Repeat the lines below exactly as they appear, but leave out the images.

= = = = =

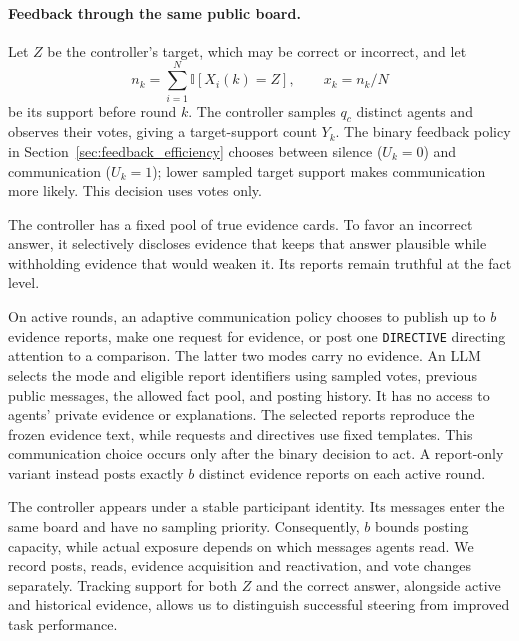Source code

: \paragraph{Feedback through the same public board.}
Let $Z$ be the controller's target, which may be correct or incorrect, and let
\begin{equation}
    n_k=\sum_{i=1}^{N}\mathbb{I}[X_i(k)=Z],
    \qquad x_k=n_k/N
\end{equation}
be its support before round $k$. The controller samples $q_c$ distinct agents
and observes their votes, giving a target-support count $Y_k$. The binary
feedback policy in Section~\ref{sec:feedback_efficiency} chooses between
silence ($U_k=0$) and communication ($U_k=1$); lower sampled target support
makes communication more likely. This decision uses votes only.

The controller has a fixed pool of true evidence cards. To favor an incorrect
answer, it selectively discloses evidence that keeps that answer plausible
while withholding evidence that would weaken it. Its reports remain truthful
at the fact level.

On active rounds, an adaptive communication policy chooses to publish up to
$b$ evidence reports, make one request for evidence, or post one
\texttt{DIRECTIVE} directing attention to a comparison. The latter two modes
carry no evidence. An LLM selects the mode and
eligible report identifiers using sampled votes, previous public messages,
the allowed fact pool, and posting history. It has no access to agents'
private evidence or explanations. The selected reports reproduce the frozen
evidence text, while requests and directives use fixed templates. This
communication choice occurs only after the binary decision to act. A
report-only variant instead posts exactly $b$ distinct evidence reports on
each active round.

The controller appears under a stable participant identity. Its messages
enter the same board and have no sampling priority. Consequently, $b$ bounds
posting capacity, while actual exposure depends on which messages agents
read. We record posts, reads, evidence acquisition and reactivation, and vote
changes separately. Tracking support for both $Z$ and the correct answer,
alongside active and historical evidence, allows us to distinguish successful
steering from improved task performance.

= = = = =

Exercise result ▸
Source code

: \paragraph{Feedback through the same public board.}
Let $Z$ be the controller's target, which may be correct or incorrect, and let
\begin{equation}
    n_k=\sum_{i=1}^{N}\mathbb{I}[X_i(k)=Z],
    \qquad x_k=n_k/N
\end{equation}
be its support before round $k$. The controller samples $q_c$ distinct agents
and observes their votes, giving a target-support count $Y_k$. The binary
feedback policy in Section~\ref{sec:feedback_efficiency} chooses between
silence ($U_k=0$) and communication ($U_k=1$); lower sampled target support
makes communication more likely. This decision uses votes only.

The controller has a fixed pool of true evidence cards. To favor an incorrect
answer, it selectively discloses evidence that keeps that answer plausible
while withholding evidence that would weaken it. Its reports remain truthful
at the fact level.

On active rounds, an adaptive communication policy chooses to publish up to
$b$ evidence reports, make one request for evidence, or post one
\texttt{DIRECTIVE} directing attention to a comparison. The latter two modes
carry no evidence. An LLM selects the mode and
eligible report identifiers using sampled votes, previous public messages,
the allowed fact pool, and posting history. It has no access to agents'
private evidence or explanations. The selected reports reproduce the frozen
evidence text, while requests and directives use fixed templates. This
communication choice occurs only after the binary decision to act. A
report-only variant instead posts exactly $b$ distinct evidence reports on
each active round.

The controller appears under a stable participant identity. Its messages
enter the same board and have no sampling priority. Consequently, $b$ bounds
posting capacity, while actual exposure depends on which messages agents
read. We record posts, reads, evidence acquisition and reactivation, and vote
changes separately. Tracking support for both $Z$ and the correct answer,
alongside active and historical evidence, allows us to distinguish successful
steering from improved task performance.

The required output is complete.